Rheology of supercooled P–Se glass-forming liquids: From networks to molecules and the emergence of power-law relaxation behavior

Abstract

The effect of the network-to-molecular structural transformation with increasing phosphorus content in P xSe100− x (30 ≤ x ≤ 67) supercooled liquids on their shear-mechanical response is investigated using oscillatory shear rheometry. While network liquids with 30 ≤ x ≤ 40 are characterized by shear relaxation via a network bond scission/renewal process, a Maxwell scaling of the storage (G′) and loss (G″) shear moduli, and a frequency-independent viscosity at low frequencies, a new relaxation process emerges in liquids with intermediate compositions (45 ≤ x ≤ 50).

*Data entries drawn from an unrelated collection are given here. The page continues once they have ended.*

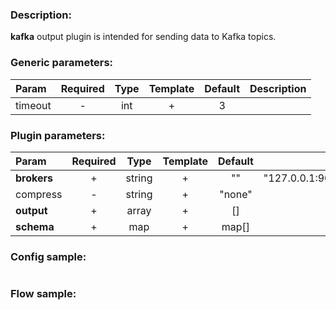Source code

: ### Description:

**kafka** output plugin is intended for sending data to Kafka topics.


### Generic parameters:

| Param   | Required | Type | Template | Default | Description |
|:--------|:--------:|:----:|:--------:|:-------:|:------------|
| timeout |    -     | int  |    +     |    3    |             |



### Plugin parameters:

| Param       | Required |  Type  | Template | Default |                Example                 | Description |
|:------------|:--------:|:------:|:--------:|:-------:|:--------------------------------------:|:------------|
| **brokers** |    +     | string |    +     |   ""    | "127.0.0.1:9092,host.example.com:1111" |             |
| compress    |    -     | string |    +     | "none"  |                 "zstd"                 |             |
| **output**  |    +     | array  |    +     |   []    |                ["news"]                |             |
| **schema**  |    +     |  map   |    +     |  map[]  |              see example               |             |


### Config sample:

```toml

```

### Flow sample:

```yaml
```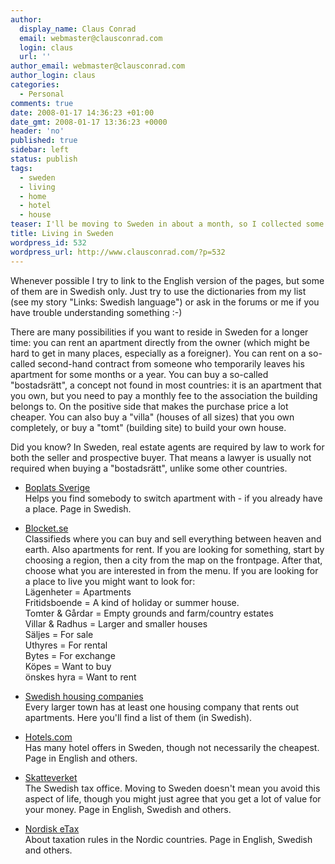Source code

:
 ```yaml
---
author:
  display_name: Claus Conrad
  email: webmaster@clausconrad.com
  login: claus
  url: ''
author_email: webmaster@clausconrad.com
author_login: claus
categories:
  - Personal
comments: true
date: 2008-01-17 14:36:23 +01:00
date_gmt: 2008-01-17 13:36:23 +0000
header: 'no'
published: true
sidebar: left
status: publish
tags:
  - sweden
  - living
  - home
  - hotel
  - house
teaser: I'll be moving to Sweden in about a month, so I collected some links which I’d like to share here. I hope there is something of interest to you, whether you are thinking of moving to Sweden or just need some help for your holiday!
title: Living in Sweden
wordpress_id: 532
wordpress_url: http://www.clausconrad.com/?p=532
---
```

Whenever possible I try to link to the English version of the pages, but some of them are in Swedish only. Just try to use the dictionaries from my list (see my story "Links: Swedish language") or ask in the forums or me if you have trouble understanding something :-)

There are many possibilities if you want to reside in Sweden for a longer time: you can rent an apartment directly from the owner (which might be hard to get in many places, especially as a foreigner). You can rent on a so-called second-hand contract from someone who temporarily leaves his apartment for some months or a year. You can buy a so-called "bostadsrätt", a concept not found in most countries: it is an apartment that you own, but you need to pay a monthly fee to the association the building belongs to. On the positive side that makes the purchase price a lot cheaper. You can also buy a "villa" (houses of all sizes) that you own completely, or buy a "tomt" (building site) to build your own house.

Did you know? In Sweden, real estate agents are required by law to work for both the seller and prospective buyer. That means a lawyer is usually not required when buying a "bostadsrätt", unlike some other countries.  

*   [Boplats Sverige](https://www.boplatssverige.se/)  
    Helps you find somebody to switch apartment with - if you already have a place. Page in Swedish.

*   [Blocket.se](https://www.blocket.se/)  
    Classifieds where you can buy and sell everything between heaven and earth. Also apartments for rent. If you are looking for something, start by choosing a region, then a city from the map on the frontpage. After that, choose what you are interested in from the menu. If you are looking for a place to live you might want to look for:  
    Lägenheter = Apartments  
    Fritidsboende = A kind of holiday or summer house.  
    Tomter & Gårdar = Empty grounds and farm/country estates  
    Villar & Radhus = Larger and smaller houses  
    Säljes = For sale  
    Uthyres = For rental  
    Bytes = For exchange  
    Köpes = Want to buy  
    önskes hyra = Want to rent

*   [Swedish housing companies](https://sv.wikipedia.org/wiki/Kategori:Svenska_fastighetsbolag)  
    Every larger town has at least one housing company that rents out apartments. Here you'll find a list of them (in Swedish).

*   [Hotels.com](https://www.hotels.com/)  
    Has many hotel offers in Sweden, though not necessarily the cheapest. Page in English and others.

*   [Skatteverket](https://www.skatteverket.se/)  
    The Swedish tax office. Moving to Sweden doesn't mean you avoid this aspect of life, though you might just agree that you get a lot of value for your money. Page in English, Swedish and others.

*   [Nordisk eTax](https://www.nordisketax.net/)  
    About taxation rules in the Nordic countries. Page in English, Swedish and others.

This process is attributed to an interconversion between network and molecular structural moieties. Predominantly molecular liquids with x ≥ 63, on the other hand, are characterized by a departure from Maxwell behavior as the storage modulus shows a linear frequency scaling G′(ω) ∼ ω over nearly the entire frequency range below the G′–G″ crossover and a nearly constant ratio of G″/G′ in the terminal region. Moreover, the dynamic viscosity of these rather fragile molecular liquids shows significant enhancement over that of network liquids at frequencies below the dynamical onset and does not reach a frequency-independent regime even at frequencies that are four orders of magnitude lower than that of the onset. Such power-law relaxation behavior of the molecular liquids is ascribed to an extremely broad distribution of relaxation timescales with the coexistence of rapid rotational motion of individual molecules and cooperative dynamics of transient molecular clusters, with the latter being significantly slower than the shear relaxation timescale.